Gheni zei er wat van, toen hij zag dat zieke leerlingen toch moesten doorwerken. Dat mocht niet en hij kreeg van de opzichter de volle laag: die vertelde hem dat de Oeigoeren slaven waren en de Chinezen de baas waren. Ook de kritische vragen die Gheni stelde over het vieze drinkwater werden niet op prijs gesteld. ‘Het was echt heel vies, ik heb mij in die maand maar een keer mogen douchen.’

Omdat Gheni dankzij zijn niet-coöperatieve houding zichzelf in de nesten werkte en negatieve evaluaties kreeg, besloot hij om zijn baan op te zeggen. Hij ging in 2005 naar Maleisië toe om daar te studeren. ‘Vreemd genoeg mocht dat wel. Ik ervoer daar voor het eerst vrijheid. Ik ontdekte dat hoe wij in China werden behandeld niet normaal was.’

Gheni las zich in over de situatie van de Oeigoeren en kwam via internet in contact met Rebiya Kadeer, een Oeigoerse mensenrechtenactiviste en president van het World Uyghur Congress, een organisatie van verbannen en gevluchte Oeigoeren. ‘Ik vertelde haar dat ik mij niet veilig voelde in Maleisië vanwege de grote Chinese minderheid in het land, en dat ik de dwangarbeid op de katoenplantages had gedocumenteerd. Die documenten had ik ook naar Maleisië meegesmokkeld. Kadeer heeft mijn materiaal verwerkt in een verslag, dat onderwerp van discussie werd op een zitting van het Amerikaanse Congres. Dus ik ben blij dat ik alles goed heb bijgehouden.’

Omdat hij niet in Maleisië wilde blijven reisde Gheni in 2007 naar Turkije, om vervolgens door te reizen naar Nederland. ‘Op vliegveld Schiphol heb ik asiel aangevraagd. De marechaussee wilde eerst niet geloven dat ik uit China kwam, vanwege mijn Oeigoerse uiterlijk. Maar uiteindelijk is alles goed gekomen.’

Het duurde acht maanden voordat Gheni statushouder werd, daarna volgde de inburgeringscursus en vijf jaar later, in 2013, werd Gheni Nederlands staatsburger. Hij heeft zich toen laten omscholen, Nederlandse diploma’s behaald, en werkt nu in een laboratorium in Wageningen. Oost-Turkestan verloor Gheni echter niet uit het oog. Hij demonstreert sinds juni 2018 voor de mensenrechten van de Oeigoeren, nu blijkt dat de Chinese overheid de onderdrukking opvoert.

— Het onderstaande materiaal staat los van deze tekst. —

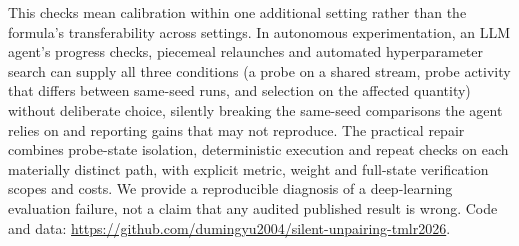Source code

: This checks mean calibration within one additional setting rather than
the formula's transferability across settings.
In autonomous experimentation, an LLM agent's progress checks, piecemeal
relaunches and automated hyperparameter search can supply all three
conditions (a probe on a shared stream, probe activity that differs between
same-seed runs, and selection on the affected quantity) without deliberate
choice, silently breaking the same-seed comparisons the agent relies on and
reporting gains that may not reproduce.
The practical repair combines probe-state isolation,
deterministic execution and repeat checks on each materially distinct path,
with explicit metric, weight and full-state verification scopes and costs.
We provide a reproducible diagnosis of a deep-learning evaluation failure,
not a claim that any audited published result is wrong.
Code and data: \url{https://github.com/dumingyu2004/silent-unpairing-tmlr2026}.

Op dit moment heeft Gheni geen contact meer met zijn familie. De laatste keer dat hij contact had met zijn vader was in mei 2017, nu ruim twee jaar geleden. ‘Mijn vader zei tegen mij:  ‘Alsjeblieft, bel ons niet meer.’ Daarna heb ik niets meer van hem en de rest van mijn familie gehoord. Ook niet via-via. Ik weet dus niet of ze nog leven, of ze in een concentratiekamp zitten, hoe het met ze gaat.’

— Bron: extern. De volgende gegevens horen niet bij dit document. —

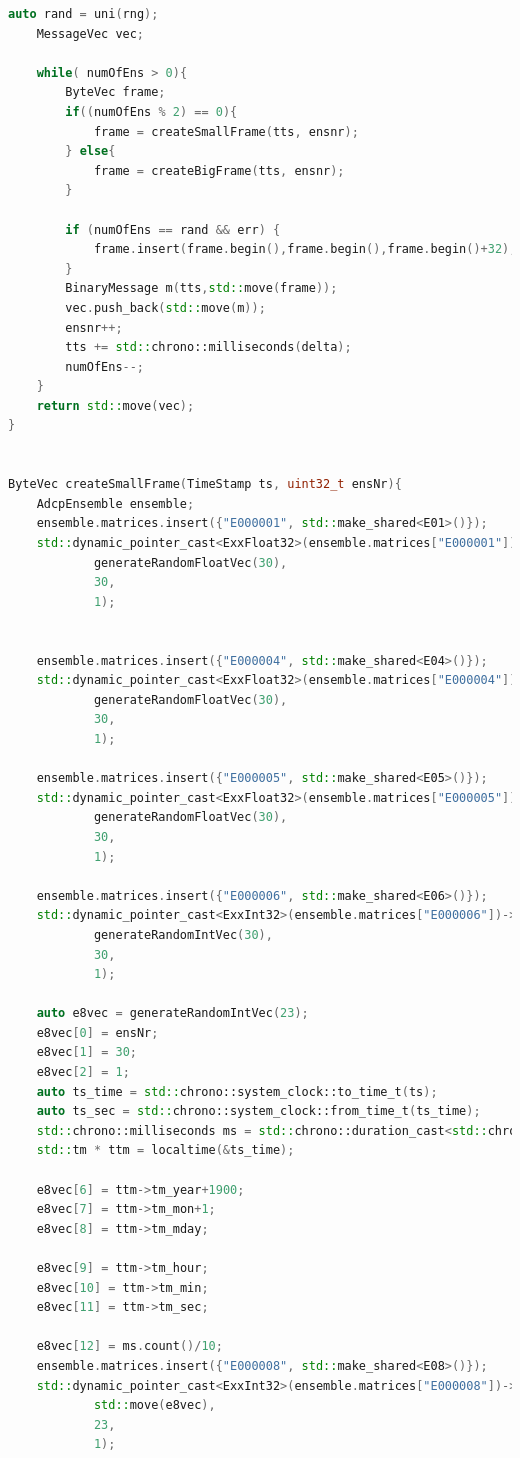 \begin{lstlisting}[language=C++]
    auto rand = uni(rng);
    MessageVec vec;

    while( numOfEns > 0){
        ByteVec frame;
        if((numOfEns % 2) == 0){
            frame = createSmallFrame(tts, ensnr);
        } else{
            frame = createBigFrame(tts, ensnr);
        }

        if (numOfEns == rand && err) {
            frame.insert(frame.begin(),frame.begin(),frame.begin()+32);
        }
        BinaryMessage m(tts,std::move(frame));
        vec.push_back(std::move(m));
        ensnr++;
        tts += std::chrono::milliseconds(delta);
        numOfEns--;
    }
    return std::move(vec);
}


ByteVec createSmallFrame(TimeStamp ts, uint32_t ensNr){
    AdcpEnsemble ensemble;
    ensemble.matrices.insert({"E000001", std::make_shared<E01>()});
    std::dynamic_pointer_cast<ExxFloat32>(ensemble.matrices["E000001"])->setVector(
            generateRandomFloatVec(30),
            30,
            1);


    ensemble.matrices.insert({"E000004", std::make_shared<E04>()});
    std::dynamic_pointer_cast<ExxFloat32>(ensemble.matrices["E000004"])->setVector(
            generateRandomFloatVec(30),
            30,
            1);

    ensemble.matrices.insert({"E000005", std::make_shared<E05>()});
    std::dynamic_pointer_cast<ExxFloat32>(ensemble.matrices["E000005"])->setVector(
            generateRandomFloatVec(30),
            30,
            1);

    ensemble.matrices.insert({"E000006", std::make_shared<E06>()});
    std::dynamic_pointer_cast<ExxInt32>(ensemble.matrices["E000006"])->setVector(
            generateRandomIntVec(30),
            30,
            1);

    auto e8vec = generateRandomIntVec(23);
    e8vec[0] = ensNr;
    e8vec[1] = 30;
    e8vec[2] = 1;
    auto ts_time = std::chrono::system_clock::to_time_t(ts);
    auto ts_sec = std::chrono::system_clock::from_time_t(ts_time);
    std::chrono::milliseconds ms = std::chrono::duration_cast<std::chrono::milliseconds>(ts - ts_sec);
    std::tm * ttm = localtime(&ts_time);

    e8vec[6] = ttm->tm_year+1900;
    e8vec[7] = ttm->tm_mon+1;
    e8vec[8] = ttm->tm_mday;

    e8vec[9] = ttm->tm_hour;
    e8vec[10] = ttm->tm_min;
    e8vec[11] = ttm->tm_sec;

    e8vec[12] = ms.count()/10;
    ensemble.matrices.insert({"E000008", std::make_shared<E08>()});
    std::dynamic_pointer_cast<ExxInt32>(ensemble.matrices["E000008"])->setVector(
            std::move(e8vec),
            23,
            1);


\end{lstlisting}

Ook de vrouw van Gheni, die met hem mee naar Nederland is gevlucht, heeft geen contact meer met haar familie. ‘De laatste keer dat ik ze sprak was drie jaar geleden’, vertelt ze. Ook zij weet over hun lot helemaal niets.

‘Niet alleen de Oeigoerse cultuur, maar ook onze religie wordt stukgemaakt’

Nederlands Oeigoers Platform

Abduweli, die bezig is met het opzetten van het Nederlands Oeigoers Platform, is in 2013 naar Nederland gevlucht. Zijn vrouw is hier eerder aangekomen. Zij hebben evenmin contact met hun familie aan de andere kant van de Chinese grens.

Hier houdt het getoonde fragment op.